The Queen is very fond of eggs. Indeed the very first laying hens stolen from nearby Liechtenstein produced the finest eggs in Europe – although no longer in Liechtenstein. The Earl holds his position at court primarily because of his expertise with eggs (and gossip), and in particular his ability to remove the black line that tends to circle the yolk in a halved hard-boiled egg, which makes them look rather like the Queen’s eyes after a hard night plotting.

HM is also partial to pumpkins, particularly at Halloween (on which date her birthday falls – figures!). Being a waste not, want not sort of person, the Queen encouraged Cook to come up with a recipe for pumpkins left over from the celebrations, preferably roasted along with the people who had irritated her that year. Luckily, Cook created a soup which included a secret ingredient (not mentioned here) and The Queen was so entranced (read bombed) that she forgot all about roasting people – including the Cook.

Examples of both recipes follow.


The Earl on Eggs

Cold Curried Eggs

8 hard-boiled eggs, 4 tablespoons of thick cream, 1 level tablespoon curry powder (or less to taste), salt, freshly ground black pepper, sprigs of parsley.


Add eggs to boiling water and boil for 10 minutes. Crack the jolly old shell and allow to stand in cold water until they cool. When the eggs are cold, remove the bally shells and slice lengthwise. Remove yolks and mash with a fork. Blend in the cream and curry powder and season to taste. Pile the paste back into the egg-whites and garnish with a sprig of parsley or something. 

Top hole nosh, eggs. Said so to Charlie only the other day – Wales person I mean.  Said to me, 'Can't eat that sort of thing – going to go vegetarian!' Well, I mean to say – what sort of a king's that fellow going to make, what? Chap talks to trees you know.  Really!  I have it on the best authority. Natters away to them. Whole family's got bats in the belfry.


The Cook's Hearty Soup

Pumpkin Soup

750 g pumpkin, 1 small onion, chopped, pinch sugar, 6 cups beef or chicken stock, 1 tablespoon of olive oil, salt, pepper, pinch nutmeg, sour cream, chopped parsley.
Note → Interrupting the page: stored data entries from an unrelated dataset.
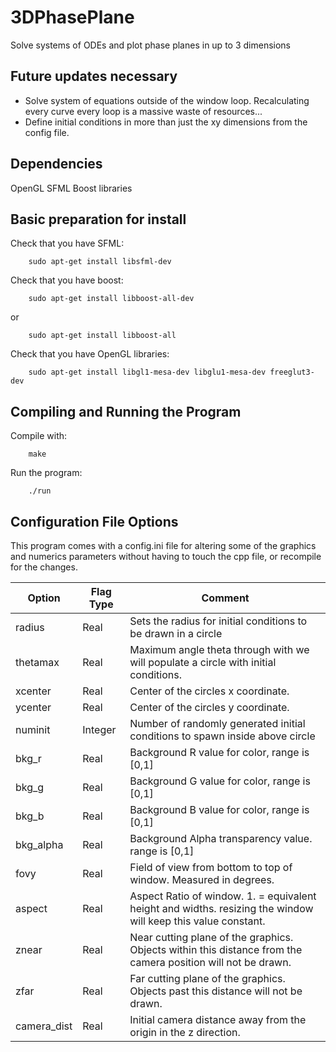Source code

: # 3DPhasePlane
Solve systems of ODEs and plot phase planes in up to 3 dimensions


## Future updates necessary
-   Solve system of equations outside of the window loop. Recalculating every curve every loop is a massive waste of resources...
-   Define initial conditions in more than just the xy dimensions from the config file.

## Dependencies
OpenGL
SFML 
Boost libraries

## Basic preparation for install
Check that you have SFML:
``` 
    sudo apt-get install libsfml-dev 

```
Check that you have boost:
```
    sudo apt-get install libboost-all-dev
```
or
```
    sudo apt-get install libboost-all
```
Check that you have OpenGL libraries:
```
    sudo apt-get install libgl1-mesa-dev libglu1-mesa-dev freeglut3-dev
```

## Compiling and Running the Program
Compile with:
```
    make
```
Run the program:
```
    ./run
```
## Configuration File Options
This program comes with a config.ini file for altering some of the graphics and numerics parameters without having to touch the cpp file, or recompile for the changes. 

| Option      | Flag Type | Comment                                                                                                       |
|-------------|-----------|---------------------------------------------------------------------------------------------------------------|
| radius      | Real      | Sets the radius for initial conditions to be drawn in a circle                                                |
| thetamax    | Real      | Maximum angle theta through with we will populate a circle with initial conditions.                           |
| xcenter     | Real      | Center of the circles x coordinate.                                                                           |
| ycenter     | Real      | Center of the circles y coordinate.                                                                           |
| numinit     | Integer   | Number of randomly generated initial conditions to spawn inside above circle                                  |
| bkg_r       | Real      | Background R value for color, range is [0,1]                                                                  |
| bkg_g       | Real      | Background G value for color, range is [0,1]                                                                  |
| bkg_b       | Real      | Background B value for color, range is [0,1]                                                                  |
| bkg_alpha   | Real      | Background Alpha transparency value. range is [0,1]                                                           |
| fovy        | Real      | Field of view from bottom to top of window. Measured in degrees.                                              |
| aspect      | Real      | Aspect Ratio of window. 1. = equivalent height and widths. resizing the window will keep this value constant. |
| znear       | Real      | Near cutting plane of the graphics. Objects within this distance from the camera position will not be drawn.  |
| zfar        | Real      | Far cutting plane of the graphics. Objects past this distance will not be drawn.                              |
| camera_dist | Real      | Initial camera distance away from the origin in the z direction.                                              |

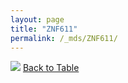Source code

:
 ```yaml
---
layout: page
title: "ZNF611"
permalink: /_mds/ZNF611/
---
```


![](../../alns_9.28.22/aln_5HSAA123523_0.997.png?raw=true
)
[Back to Table](../../display)
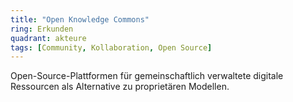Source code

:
 ```yaml
---
title: "Open Knowledge Commons"
ring: Erkunden
quadrant: akteure
tags: [Community, Kollaboration, Open Source]
---
```


Open-Source-Plattformen für gemeinschaftlich verwaltete digitale Ressourcen als Alternative zu proprietären Modellen.
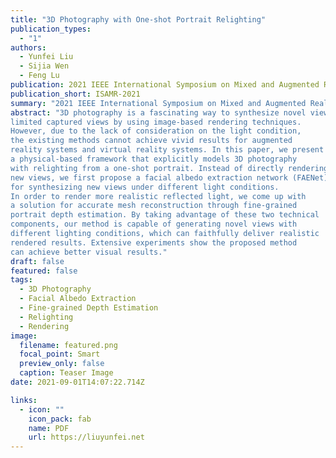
 ```yaml
---
title: "3D Photography with One-shot Portrait Relighting"
publication_types:
  - "1"
authors:
  - Yunfei Liu
  - Sijia Wen
  - Feng Lu
publication: 2021 IEEE International Symposium on Mixed and Augmented Reality
publication_short: ISAMR-2021
summary: "2021 IEEE International Symposium on Mixed and Augmented Reality *(ISAMR-2021)*"
abstract: "3D photography is a fascinating way to synthesize novel views from
limited captured views by using image-based rendering techniques.
However, due to the lack of consideration on the light condition,
the existing methods cannot achieve vivid results for augmented
reality systems and virtual reality systems. In this paper, we present
a physical-based framework that explicitly models 3D photography
with relighting from a one-shot portrait. Instead of directly rendering
new views, we first propose a facial albedo extraction network (FAENet)
for synthesizing new views under different light conditions.
In order to render more realistic reflected light, we come up with
a solution for accurate mesh reconstruction through fine-grained
portrait depth estimation. By taking advantage of these two technical
components, our method is capable of generating novel views with
different lighting conditions, which can faithfully deliver realistic
rendered results. Extensive experiments show the proposed method
can achieve better visual results."
draft: false
featured: false
tags:
  - 3D Photography
  - Facial Albedo Extraction
  - Fine-grained Depth Estimation
  - Relighting
  - Rendering
image:
  filename: featured.png
  focal_point: Smart
  preview_only: false
  caption: Teaser Image
date: 2021-09-01T14:07:22.714Z

links:
  - icon: ""
    icon_pack: fab
    name: PDF
    url: https://liuyunfei.net
---
```

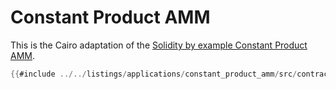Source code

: # Constant Product AMM

This is the Cairo adaptation of the [Solidity by example Constant Product AMM](https://solidity-by-example.org/defi/constant-product-amm/).

```rust
{{#include ../../listings/applications/constant_product_amm/src/contracts.cairo:ConstantProductAmmContract}}
```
Peel the pumpkin and dice it into small pieces. Sauté 10 minutes in the olive oil with the chopped onion and sugar. Add stock, cover and simmer until pumpkin is well tender. Put mixture through sieve (or cool a bit and use one of them new-fangled blenders), return to pot and reheat. Season with salt, pepper and add a good pinch of nutmeg. Whack into serving bowls and add a swirl or a smiley face of sour cream. Top with chopped parsley. 

Good honest nosh this is – not like the stuff that Master of the Cellar bloke whips up.  Always poncing about…smashed to the gills.